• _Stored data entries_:
+++++

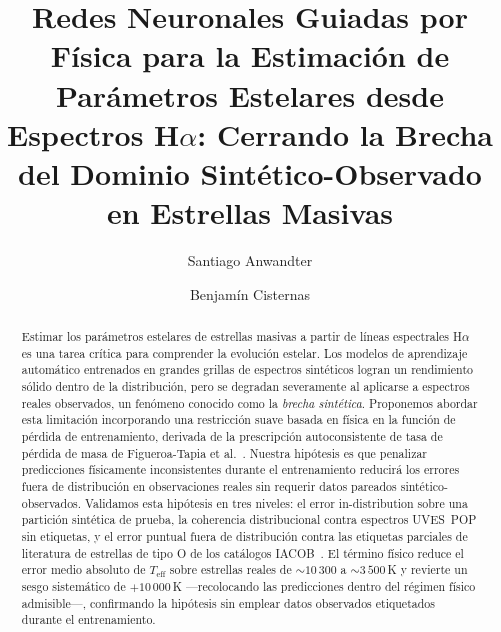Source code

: \documentclass[sigconf,ACM]{acmart}
\begin{document}
\title{Redes Neuronales Guiadas por Física para la Estimación de Parámetros
Estelares desde Espectros H$\alpha$: Cerrando la Brecha del Dominio
Sintético-Observado en Estrellas Masivas}

\author{Santiago Anwandter}

\author{Benjamín Cisternas}

\renewcommand{\shortauthors}{Anwandter et al.}

\begin{abstract}
Estimar los parámetros estelares de estrellas masivas a partir de líneas espectrales H$\alpha$ es una tarea crítica para comprender la evolución estelar. Los modelos de aprendizaje automático entrenados en grandes grillas de espectros sintéticos logran un rendimiento sólido dentro de la distribución, pero se degradan severamente al aplicarse a espectros reales observados, un
fenómeno conocido como la \emph{brecha sintética}. Proponemos abordar esta limitación incorporando una restricción suave basada en física en la función de pérdida de entrenamiento, derivada de la prescripción autoconsistente de tasa de pérdida de masa de Figueroa-Tapia et al.~\cite{FigueroaTapia2026}. Nuestra hipótesis es que penalizar predicciones físicamente inconsistentes durante el entrenamiento reducirá los errores fuera de distribución en observaciones reales sin requerir datos pareados sintético-observados. Validamos esta hipótesis en tres niveles: el error in-distribution sobre una partición sintética de prueba, la coherencia distribucional contra espectros UVES~POP sin etiquetas, y el error puntual fuera de distribución contra las etiquetas parciales de literatura de estrellas de tipo O de los catálogos IACOB~\cite{Holgado2025,deBurgos2024}. El término físico reduce el error medio absoluto de $T_\mathrm{eff}$ sobre estrellas reales de ${\sim}10\,300$ a ${\sim}3\,500$\,K y revierte un sesgo sistemático de $+10\,000$\,K ---recolocando las predicciones dentro del régimen físico admisible---, confirmando la hipótesis sin emplear datos observados etiquetados durante el entrenamiento.
\end{abstract}
\end{document}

+++++

• _Work required_: Only a number is wanted here: how many lines in the entries contain the word "Anwandter"?

• _Final answer_: 2